Pada sisi lain banyak kisah klasik yang menyebutkan beberapa orang yang berbekal keyakinan, tapi mereka belum tahu seperti apa yang nanamanya kebenaran. Mereka yakin bahwa apa yang dibawa Nabi Muhammad adalah sesuatu yang benar, namun mereka belum bisa melakukan kebenaran tersebut. Maka orang-orang tersebut apabila hanya berbekal keyakinan, tanpa melakukan kebenaran yang dibawa Nabi Muhammad, keyakinan tersebut juga tidak memiliki arti bagi dirinya.
Jika pada contoh di atas orang-orang badui pada awalnya bermodal kebenaran kemudian sampai pada keyakinan, pada contoh lain terdapat orang-orang yang bermodal keyakinan baru kemudian menemukan kebenaran. Di antara orang yang bermodal keyakinan ini adalah Amr bin al-‘Ash dan Khalid bin al-Walid. Ini bisa dipahami dari kisah keislaman mereka. Mereka berdua menyatakan keislamannya setelah melewati perenungan yang sangat panjang. Dalam salah satu renungannya mereka yakin bahwa setiap kebaikan yang dilakukan manusia di dunia, kelak pasti akan mendapat imbalan kebikan, begitu juga sebaliknya. Jika tidak demikian, setiap orang pasti akan memilih hidup merampas dan berfoya-foya, dan kelak juga ingin mendapat pahala. Oleh karena itu, para raja Romawi yang hidupnya selalu menindas dan serba mewah, besok pasti akan mendapat pembalasan yang berbeda dengan Muhammad yang dalam hidupnya tidak pernah menganggu kehidupan orang lain dan memilih hidup serba pas-pasan.
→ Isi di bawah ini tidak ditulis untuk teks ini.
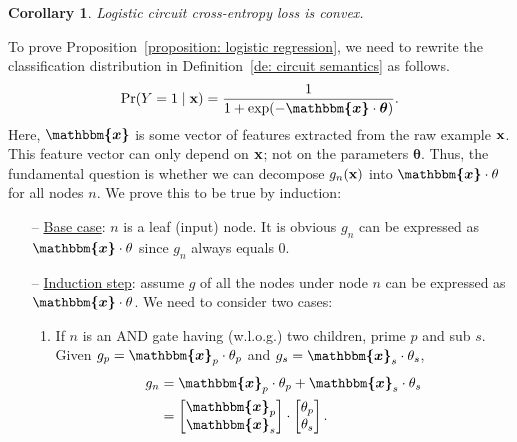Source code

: \documentclass[letterpaper]{article} %
\newtheorem{corollary}{Corollary}
\newcommand{\node}{n}
\newcommand{\coe}{g}
\newcommand{\sample}{{\bf x}}
\begin{document}
\begin{corollary}
Logistic circuit cross-entropy loss is convex.
\end{corollary}

To prove Proposition~\ref{proposition: logistic regression}, we need to rewrite the classification distribution in Definition~\ref{de: circuit semantics} as follows.
$$
{\Pr} ( Y = 1 \mid {\bf x}) = \frac{1}{1+ \exp(- \bm{\mathbbm{x}} \cdot {\bm \theta})}.
$$
Here, $\bm{\mathbbm{x}}$ is some vector of features extracted from the raw example $\bf x$. This feature vector can only depend on $\bf x$; not on the parameters $\bm \theta$.
Thus, the fundamental question is whether we can decompose $\coe_n(\sample)$ into $\bm{\mathbbm{x}} \cdot {\bf \theta}$ for all nodes $n$. We prove this to be true by induction:
\begin{itemize}
\item[--] \underline{Base case}: $\node$ is a leaf (input) node. It is obvious $\coe_n$ can be expressed as $\bm{\mathbbm{x}} \cdot {\bf \theta}$ since $\coe_n$ always equals 0.


\item[--] \underline{Induction step}: assume $\coe$ of all the nodes under node $n$ can be expressed as $\bm{\mathbbm{x}} \cdot {\bf \theta}$. We need to consider two cases:
\begin{enumerate}[wide=0pt, leftmargin=\dimexpr\labelwidth + 2\labelsep\relax]

\item If $\node$ is an AND gate having (w.l.o.g.) two children, prime $p$ and sub $s$. Given $\coe_{p} = \bm{\mathbbm{x}}_{p} \cdot \theta_{p}$ and $\coe_{s} =\bm{\mathbbm{x}}_s \cdot \theta_s$,
\begin{align*}
\coe_\node &=  \bm{\mathbbm{x}}_{p} \cdot \theta_{p} + \bm{\mathbbm{x}}_s \cdot \theta_s \\
&= \begin{bmatrix}
\bm{\mathbbm{x}}_p \\
\bm{\mathbbm{x}}_s
\end{bmatrix}
\cdot
\begin{bmatrix}
\theta_p \\
\theta_s
\end{bmatrix}.
\end{align*}


\end{enumerate}
\end{itemize}
\end{document}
Oleh karena itu, ketika mereka menyatakan keislamannya, Rasulullah mengatakan bahwa kalian berdua adalah orang yang beriman, bukan orang yang Islam.
Keyakinan ini memberi arti bagi mereka, karena keyakinan tersebut mereka sertai dengan kebenaran-kebenaran yang mereka lakukan. Jika tidak, keyakinan tersebut tidak akan memberi arti bagi drinya. Orang semisal Abu Thalib adalah orang yang hatinya penuh keyakinan bahwa seluruh ajaran yang dibawa Muhammad adalah kebenaran. Akan tetapi karena ia tidak menyentuh sedikit pun kebenaran yang Muhammad ajarkan, keyakinan tersebut tidak memberi arti apapun bagi dirinya. Untuk sekedar melafalkan keyakinan yang ia miliki ia tidak mau. Tak heran jika keyakinan tersebut tinggal keyakinan, dan kebenaran berada pada letak yang berbeda.
******
Setelah keyakinan dan kebenaran berhasil disatukan, orang Islam baru berhak berharap kebaikan yang kekal dari Tuhan. Sayangnya, umat Islam kini lebih banyak berharap sebelum keyakinan dan kebenaran tersebut menyatu pada dirinya. Padahal menyatunya kedua hal tersebut adalah jalan untuk mencapai harapan yang sejati.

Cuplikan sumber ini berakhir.